Aux Etats-Unis, après le feu vert scientifique de biosécurité, le caractère génétique issu des biotechnologies transgéniques est dérèglementé (deregulated). En Europe, après ce feu vert, vient le temps de la politique et notamment du vote des Etats-membres, et même dans le cas improbable d’une autorisation de culture, la lignée de plantes reste soumise à une réglementation de suivi. Précautionnisme toujours !
Pour comprendre : un bref retour dans l’Histoire
Après deux guerres mondiales, l’Europe s’est mis en tête de sortir des massacres : la construction européenne a été pensée dans ce but. Dorénavant, la politique cela ne sera plus l’affrontement de puissances impériales, mais l’application stricte par les Etats-membres de « Grands Principes » (dont Démocratie, Etat de Droit, Droits de l’Homme…). Cependant, ces bonnes idées devinrent une idéologie à partir des années 60, et idéologie dominante depuis les dernières décennies. L’Europe est allée plus loin que de tirer les leçons du passé : elle en fait une lecture « déconstructrice » de sa civilisation (2). Cette idéologie postmoderne est imprégnée de culpabilité et ne voit dans son passé que matière à critiques. Il faut en faire table rase : grâce aux « Grands Principes » le nouveau monde sera « sans tragique » !
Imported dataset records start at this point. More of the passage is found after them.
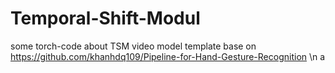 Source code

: # Temporal-Shift-Modul
some torch-code about TSM video model
template base on https://github.com/khanhdq109/Pipeline-for-Hand-Gesture-Recognition \n
a

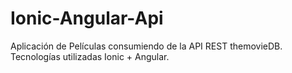 # Ionic-Angular-Api
Aplicación de Películas consumiendo de la API REST themovieDB.
Tecnologías utilizadas Ionic + Angular. 


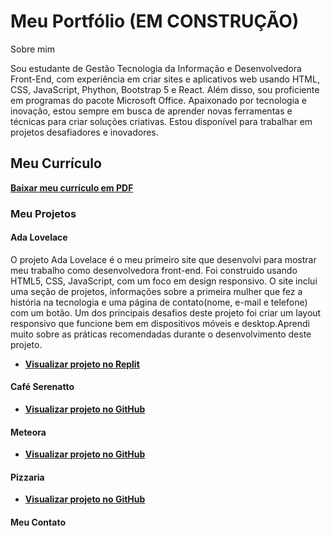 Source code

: # Meu Portfólio (EM CONSTRUÇÃO)
Sobre mim

Sou estudante de Gestão Tecnologia da Informação e Desenvolvedora Front-End, com experiência em criar sites e aplicativos web usando HTML, CSS, JavaScript, Phython, Bootstrap 5 e React. Além disso, sou proficiente em programas do pacote Microsoft Office. Apaixonado por tecnologia e inovação, estou sempre em busca de aprender novas ferramentas e técnicas para criar soluções criativas. 
Estou disponível para trabalhar em projetos desafiadores e inovadores.

## Meu Currículo

[**Baixar meu currículo em PDF**](https://github.com/Christianesouza/christianesouza.github.io/raw/main/CV-chris2023.pdf)

### Meu Projetos

#### Ada Lovelace

O projeto Ada Lovelace é o meu primeiro site que desenvolvi para mostrar meu trabalho como desenvolvedora front-end. Foi construido usando HTML5, CSS, JavaScript, com um foco em design responsivo. O site inclui uma seção de projetos, informações sobre a primeira mulher que fez a história na tecnologia e uma página de contato(nome, e-mail e telefone) com um botão.
Um dos principais desafios deste projeto foi criar um layout responsivo que funcione bem em dispositivos móveis e desktop.Aprendi muito sobre as práticas recomendadas durante o desenvolvimento deste projeto.

- **[Visualizar projeto no Replit](https://replit.com/@ChristianeSouz1/siteada)**

#### Café Serenatto


- **[Visualizar projeto no GitHub](URL_do_seu_projeto_no_GitHub)**

#### Meteora


- **[Visualizar projeto no GitHub](URL_do_seu_projeto_no_GitHub)**

#### Pizzaria


- **[Visualizar projeto no GitHub](URL_do_seu_projeto_no_GitHub)**


#### Meu Contato
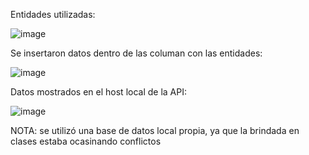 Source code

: Entidades utilizadas:


![image](https://github.com/GeancarlosCassagne/FlutterDIO/assets/56658347/886ff734-1a83-4402-8217-ba2acc30733f)


Se insertaron datos dentro de las columan con las entidades:


![image](https://github.com/GeancarlosCassagne/FlutterDIO/assets/56658347/b2cded9c-e54a-4b06-9625-caf9e3496176)


Datos mostrados en el host local de la API:


![image](https://github.com/GeancarlosCassagne/FlutterDIO/assets/56658347/d2b37739-a7b5-4b96-b162-ec3c282035f3)




NOTA: se utilizó una base de datos local propia, ya que la brindada en clases estaba ocasinando conflictos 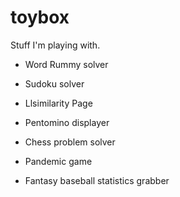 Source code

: toybox
======

Stuff I'm playing with.

* Word Rummy solver

* Sudoku solver

* Llsimilarity Page

* Pentomino displayer

* Chess problem solver

* Pandemic game

* Fantasy baseball statistics grabber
Le postmodernisme transposé à la science et aux technologies
La science et les technologies ont beaucoup apporté à l’humanité, mais il y a eu des accidents, des usages déraisonnables, des échecs dans l’appréciation des risques. Désormais, la postmodernité a aussi décrété le « sans tragique » pour les technologies. Parmi les nouveaux « Grands Principes » nous avons cette fois-ci le Principe de Précaution ! Il ne saura être question de ne pas tout apprécier à travers cette vision précautionniste. L’Europe est prête à renoncer aux bénéfices des (bio)technologies, car le risque n’est plus acceptable. Du moins n’existe-il aucun personnel politique capable de l’assumer et de s’éloigner de cette idéologie médiatiquement dominante…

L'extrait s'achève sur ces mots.